Work out how many lines in the data hold the string "MQTT". Reply with only that number.

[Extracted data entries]
::::

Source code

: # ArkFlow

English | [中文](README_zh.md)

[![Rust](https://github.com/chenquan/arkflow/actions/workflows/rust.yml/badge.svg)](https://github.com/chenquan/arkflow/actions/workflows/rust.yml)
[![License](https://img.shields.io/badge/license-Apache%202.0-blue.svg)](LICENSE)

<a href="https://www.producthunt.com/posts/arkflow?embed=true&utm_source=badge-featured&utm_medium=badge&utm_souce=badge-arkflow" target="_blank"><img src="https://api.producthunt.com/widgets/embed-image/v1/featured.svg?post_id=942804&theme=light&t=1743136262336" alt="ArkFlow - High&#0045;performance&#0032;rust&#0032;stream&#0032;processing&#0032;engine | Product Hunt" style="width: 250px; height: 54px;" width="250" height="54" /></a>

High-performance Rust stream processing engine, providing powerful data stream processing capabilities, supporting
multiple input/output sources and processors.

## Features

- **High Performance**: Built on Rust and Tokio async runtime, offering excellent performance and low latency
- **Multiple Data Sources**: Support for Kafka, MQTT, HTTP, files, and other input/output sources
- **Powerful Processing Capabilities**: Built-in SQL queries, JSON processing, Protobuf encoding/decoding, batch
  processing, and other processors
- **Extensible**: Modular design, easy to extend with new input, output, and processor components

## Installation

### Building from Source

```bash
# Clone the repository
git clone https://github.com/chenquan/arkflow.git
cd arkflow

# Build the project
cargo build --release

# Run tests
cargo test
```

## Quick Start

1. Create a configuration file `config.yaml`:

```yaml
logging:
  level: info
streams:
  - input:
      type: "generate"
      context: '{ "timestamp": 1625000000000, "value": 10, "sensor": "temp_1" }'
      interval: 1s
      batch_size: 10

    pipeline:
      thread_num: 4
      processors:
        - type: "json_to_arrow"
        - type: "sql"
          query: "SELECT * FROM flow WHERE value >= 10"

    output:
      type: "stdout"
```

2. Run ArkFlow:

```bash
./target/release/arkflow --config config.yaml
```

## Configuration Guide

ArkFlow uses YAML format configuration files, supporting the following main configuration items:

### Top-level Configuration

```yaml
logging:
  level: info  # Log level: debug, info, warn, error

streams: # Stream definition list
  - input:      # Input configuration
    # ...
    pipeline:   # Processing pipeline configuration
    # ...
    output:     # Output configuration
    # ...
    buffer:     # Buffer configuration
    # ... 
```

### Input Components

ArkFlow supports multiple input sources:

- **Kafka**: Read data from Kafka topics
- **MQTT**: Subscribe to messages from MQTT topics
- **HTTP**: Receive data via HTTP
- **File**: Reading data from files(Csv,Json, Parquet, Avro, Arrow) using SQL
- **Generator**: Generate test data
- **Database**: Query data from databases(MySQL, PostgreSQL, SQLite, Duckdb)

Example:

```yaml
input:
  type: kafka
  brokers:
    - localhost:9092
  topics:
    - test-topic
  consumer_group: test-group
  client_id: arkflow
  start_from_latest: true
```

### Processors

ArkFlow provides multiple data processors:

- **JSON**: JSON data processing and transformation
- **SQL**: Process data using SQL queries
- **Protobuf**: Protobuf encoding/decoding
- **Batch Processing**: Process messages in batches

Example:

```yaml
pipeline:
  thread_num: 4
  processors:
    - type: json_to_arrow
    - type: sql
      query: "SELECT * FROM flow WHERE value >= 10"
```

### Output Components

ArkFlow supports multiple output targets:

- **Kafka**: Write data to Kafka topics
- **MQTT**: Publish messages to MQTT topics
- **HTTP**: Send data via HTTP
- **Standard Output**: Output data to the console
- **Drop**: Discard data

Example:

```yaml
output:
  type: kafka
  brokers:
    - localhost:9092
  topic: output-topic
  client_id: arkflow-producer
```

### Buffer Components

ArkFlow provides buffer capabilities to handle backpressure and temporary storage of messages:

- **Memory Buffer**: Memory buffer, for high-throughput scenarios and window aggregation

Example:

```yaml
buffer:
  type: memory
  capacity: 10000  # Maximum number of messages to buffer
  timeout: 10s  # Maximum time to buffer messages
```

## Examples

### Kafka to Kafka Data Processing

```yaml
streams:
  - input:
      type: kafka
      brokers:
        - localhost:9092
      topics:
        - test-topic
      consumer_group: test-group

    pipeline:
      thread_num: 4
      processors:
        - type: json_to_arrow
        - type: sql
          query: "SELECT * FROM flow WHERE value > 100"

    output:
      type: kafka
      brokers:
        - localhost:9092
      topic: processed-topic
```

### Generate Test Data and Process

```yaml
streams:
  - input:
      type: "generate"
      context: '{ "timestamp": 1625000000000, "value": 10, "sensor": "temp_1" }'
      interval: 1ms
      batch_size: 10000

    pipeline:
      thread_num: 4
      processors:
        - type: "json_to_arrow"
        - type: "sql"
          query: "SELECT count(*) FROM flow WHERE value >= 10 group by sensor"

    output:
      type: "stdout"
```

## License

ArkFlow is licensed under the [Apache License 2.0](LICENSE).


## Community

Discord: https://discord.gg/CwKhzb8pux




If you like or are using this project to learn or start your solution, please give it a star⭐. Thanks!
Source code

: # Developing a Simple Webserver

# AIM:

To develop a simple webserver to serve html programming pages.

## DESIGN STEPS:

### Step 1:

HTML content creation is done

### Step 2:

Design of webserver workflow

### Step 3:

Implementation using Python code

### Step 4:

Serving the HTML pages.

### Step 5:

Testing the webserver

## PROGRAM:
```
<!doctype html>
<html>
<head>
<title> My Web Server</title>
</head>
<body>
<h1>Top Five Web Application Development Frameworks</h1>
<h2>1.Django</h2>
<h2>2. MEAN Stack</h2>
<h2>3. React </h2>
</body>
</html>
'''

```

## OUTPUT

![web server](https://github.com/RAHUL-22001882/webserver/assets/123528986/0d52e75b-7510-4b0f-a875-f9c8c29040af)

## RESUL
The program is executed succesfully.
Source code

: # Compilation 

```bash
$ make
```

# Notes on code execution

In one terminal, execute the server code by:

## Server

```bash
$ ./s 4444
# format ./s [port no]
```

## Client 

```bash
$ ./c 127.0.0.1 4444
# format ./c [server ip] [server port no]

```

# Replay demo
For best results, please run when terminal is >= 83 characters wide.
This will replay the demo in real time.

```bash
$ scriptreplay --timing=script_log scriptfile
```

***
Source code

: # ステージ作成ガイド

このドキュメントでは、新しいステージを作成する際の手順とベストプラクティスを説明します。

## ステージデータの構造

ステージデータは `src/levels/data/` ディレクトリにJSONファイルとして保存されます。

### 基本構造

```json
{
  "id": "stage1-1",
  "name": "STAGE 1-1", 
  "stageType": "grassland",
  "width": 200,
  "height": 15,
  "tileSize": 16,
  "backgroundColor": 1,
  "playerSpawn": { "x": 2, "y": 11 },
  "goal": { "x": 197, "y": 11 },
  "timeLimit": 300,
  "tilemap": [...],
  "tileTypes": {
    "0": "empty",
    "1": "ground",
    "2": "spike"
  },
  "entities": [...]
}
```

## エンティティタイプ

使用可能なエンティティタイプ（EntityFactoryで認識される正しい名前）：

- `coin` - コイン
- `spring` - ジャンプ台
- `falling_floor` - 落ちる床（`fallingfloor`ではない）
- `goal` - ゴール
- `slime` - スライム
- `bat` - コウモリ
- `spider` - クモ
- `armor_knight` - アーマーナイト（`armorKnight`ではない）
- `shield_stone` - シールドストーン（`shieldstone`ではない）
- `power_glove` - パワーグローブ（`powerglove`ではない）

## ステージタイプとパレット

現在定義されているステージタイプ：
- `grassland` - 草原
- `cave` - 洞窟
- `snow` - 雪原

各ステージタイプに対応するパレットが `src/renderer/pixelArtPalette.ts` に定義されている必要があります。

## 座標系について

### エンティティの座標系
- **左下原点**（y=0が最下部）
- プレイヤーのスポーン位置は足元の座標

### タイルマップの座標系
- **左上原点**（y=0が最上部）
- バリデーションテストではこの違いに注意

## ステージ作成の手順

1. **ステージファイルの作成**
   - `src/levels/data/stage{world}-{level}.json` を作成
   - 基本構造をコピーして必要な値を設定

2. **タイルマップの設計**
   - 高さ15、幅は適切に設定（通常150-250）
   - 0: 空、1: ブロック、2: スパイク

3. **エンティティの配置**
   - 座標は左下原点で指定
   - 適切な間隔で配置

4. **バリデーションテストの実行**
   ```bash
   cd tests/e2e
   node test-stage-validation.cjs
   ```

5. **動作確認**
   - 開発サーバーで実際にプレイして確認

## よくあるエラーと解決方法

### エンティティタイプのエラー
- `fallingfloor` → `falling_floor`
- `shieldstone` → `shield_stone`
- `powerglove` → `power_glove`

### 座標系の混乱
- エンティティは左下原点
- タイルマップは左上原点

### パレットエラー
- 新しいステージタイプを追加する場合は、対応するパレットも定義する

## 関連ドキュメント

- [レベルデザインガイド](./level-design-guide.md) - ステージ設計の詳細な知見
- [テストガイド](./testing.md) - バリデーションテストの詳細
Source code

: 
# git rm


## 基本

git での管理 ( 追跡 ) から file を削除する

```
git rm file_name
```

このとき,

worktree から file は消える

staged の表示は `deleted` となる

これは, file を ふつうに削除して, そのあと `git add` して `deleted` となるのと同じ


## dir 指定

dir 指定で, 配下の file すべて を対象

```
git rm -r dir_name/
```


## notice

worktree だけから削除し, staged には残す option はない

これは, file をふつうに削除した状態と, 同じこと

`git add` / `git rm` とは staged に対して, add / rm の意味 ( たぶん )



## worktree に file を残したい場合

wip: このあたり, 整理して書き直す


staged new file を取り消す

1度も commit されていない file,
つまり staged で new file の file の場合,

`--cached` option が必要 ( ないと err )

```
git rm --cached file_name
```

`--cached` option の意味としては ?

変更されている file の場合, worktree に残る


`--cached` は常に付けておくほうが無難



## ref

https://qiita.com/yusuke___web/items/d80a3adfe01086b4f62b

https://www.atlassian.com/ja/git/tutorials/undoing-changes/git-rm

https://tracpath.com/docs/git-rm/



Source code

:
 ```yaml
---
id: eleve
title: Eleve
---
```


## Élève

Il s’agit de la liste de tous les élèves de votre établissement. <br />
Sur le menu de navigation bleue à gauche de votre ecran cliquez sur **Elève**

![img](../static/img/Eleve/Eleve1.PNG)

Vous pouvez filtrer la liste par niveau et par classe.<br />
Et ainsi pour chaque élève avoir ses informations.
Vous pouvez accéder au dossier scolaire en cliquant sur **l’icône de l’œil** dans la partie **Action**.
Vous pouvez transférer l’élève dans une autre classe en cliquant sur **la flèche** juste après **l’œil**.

::::

* Answer to this problem *
3